I'm not saying that Apple's AAC is any better than WMA, but you can hardly blame Apple for not wanting to encourage people to use a format wholly controlled by Microsoft. If you want your music to work for everyone then perhaps you should consider making a regular fucking CD, instead of using a proprietary format owned by the largest monopoly in the software world...

</rant>


The HTTP Headers Are Coming...

Posted Wednesday, August 10, 2005

Ahh, this link is just too good to pass up: Fun With HTTP Headers. It's quite astounding the number of uses people have found for HTTP headers. I use the term "uses" loosely, though, as very few of the examples shown would actually be of any use unless you happen to be reading the header content (and even then, their usefulness is debatable).

But nonetheless, people insist on adding custom headers just in case they might at sometime be useful to someone, somewhere.

My absolute favourite example would have to be from the game site Tux Games:

X-Subliminal: You want to buy as many games as you can afford

- Oh no, my browser keeps making me click all the "BUY" links O_O


Abandon Ship/Truck

Posted Friday, August 05, 2005

It seems I haven't posted for quite some time now. There's probably a few reasons for that, but the most obvious is that I don't seem to have all that much to say. So here's a random story that I observed today.

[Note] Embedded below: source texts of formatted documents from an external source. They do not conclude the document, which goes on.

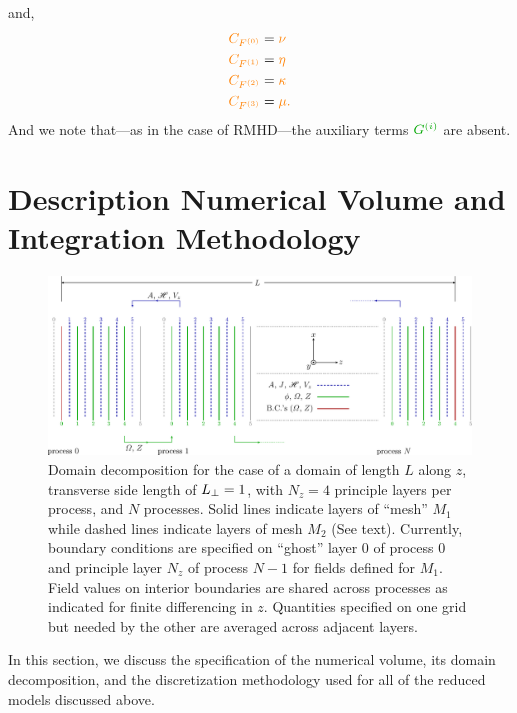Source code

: \documentclass[12pt]{memoir}
\begin{document}
%
and,
%
\begin{subequations}
\begin{align}
  {\color{orange}C_{F^{(0)}}}     &= {\color{orange}\nu   } \label{eq:ffczero}    \\
  {\color{orange}C_{F^{(1)}}}     &= {\color{orange}\eta  } \label{eq:ffcone}     \\
  {\color{orange}C_{F^{(2)}}}     &= {\color{orange}\kappa} \label{eq:ffctwo}     \\
  {\color{orange}C_{F^{(3)}}}     &= {\color{orange}\mu.  } \label{eq:ffcthree}
\end{align}
\end{subequations}
%
And we note that---as in the case of RMHD---the auxiliary
terms ${\color{green!65!black}G^{(i)}}$ are absent.
%
\par
%
\section{Description Numerical Volume and Integration Methodology}
%
\begin{figure}[ht]
  \centering
  \includegraphics[scale=0.5]{figtwo.eps}
  \caption{Domain decomposition for the case of a domain of length
           $L$ along $z$, transverse side length of $L_\perp=1$, with 
           $N_z=4$ principle layers per process, and $N$ processes.  
           Solid lines indicate layers of ``mesh'' $M_1$ while dashed 
           lines indicate layers of mesh $M_2$ (See text). Currently, 
           boundary conditions are specified on ``ghost'' layer $0$ of 
           process $0$ and principle layer $N_z$ of process $N-1$ for 
           fields defined for $M_1$. Field values on interior boundaries 
           are shared across processes as indicated for finite 
           differencing in $z$. Quantities specified on one grid but 
           needed by the other are averaged across adjacent 
           layers. 
           \label{fig:figtwo}
}
\end{figure}
%
In this section, we discuss the specification of the numerical volume, its
domain decomposition, and the discretization methodology used for all of
the reduced models discussed above.
%
\end{document}
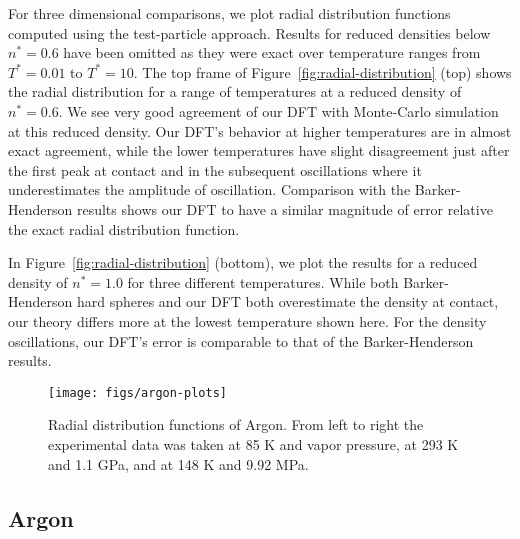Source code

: \documentclass[letterpaper,twocolumn,amsmath,amssymb,prb]{revtex4-1}
\begin{document}
For three dimensional comparisons, we plot radial distribution
functions computed using the test-particle approach.  Results for
reduced densities below $n^* = 0.6$ have been
omitted as they were exact over temperature ranges from $T^*=0.01$ to
$T^*=10$. The top frame of Figure~\ref{fig:radial-distribution} (top) shows
the radial distribution for a range of temperatures at a reduced
density of $n^* = 0.6$. We see very good agreement of our DFT with
Monte-Carlo simulation at this reduced density. Our DFT's behavior at
higher temperatures are in almost exact agreement, while the lower
temperatures have slight disagreement just after the first peak at
contact and in the subsequent oscillations where it underestimates the
amplitude of oscillation. Comparison with the Barker-Henderson results
shows our DFT to have a similar magnitude of error relative the exact
radial distribution function.

In Figure~\ref{fig:radial-distribution} (bottom), we plot the results
for a reduced density of $n^*=1.0$ for three different
temperatures. While both Barker-Henderson hard spheres and our DFT
both overestimate the density at contact, our theory differs more at
the lowest temperature shown here. For the density oscillations, our
DFT's error is comparable to that of the Barker-Henderson results.
\newline

\begin{figure*}
  \begin{center}
    \texttt{[image: figs/argon-plots]}
  \end{center}
  \caption{Radial distribution functions of Argon. From left to right
    the experimental data was taken at 85 K and vapor pressure, at 293
    K and 1.1 GPa, and at 148 K and 9.92 MPa.}
  \label{fig:argon-plots}
\end{figure*}


\subsection{Argon}
\end{document}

While driving to uni today there was a fairly standard-looking truck in front of me. It stopped at a red light (as many do) near the beginning of the trip into the city. The driver got out, wandered round to the other side of the truck and got in the passenger side. I figured there was someone else inside who was now driving the truck, which seemed a fair assumption since the truck shortly began moving in a fairly controlled manner.

Later on, I was still behind the same truck. We'd just got off the freeway and were stuck in traffic. The same man (the one who was originally driving) got out of the passenger side, walked around the back of the truck, climbed over the barrier on the side of the road and dissapeared into the bushes. And that was it, the truck drove off and the man was not seen again.

Quite odd indeed. Also irrelevant to anything and everything, but I don't seem to have much else to say lately... Well, I guess there's the depressing issue that the new Intel Macs may well be headed towards Trusted Computing, and then the bizzare reluctance of Apple to actually put two physical buttons onto a mouse. But aside from apple, nothing else seems to have been going on. Oh, there's also Vista, but I'm so uninterested by that I wonder if I really am a geek...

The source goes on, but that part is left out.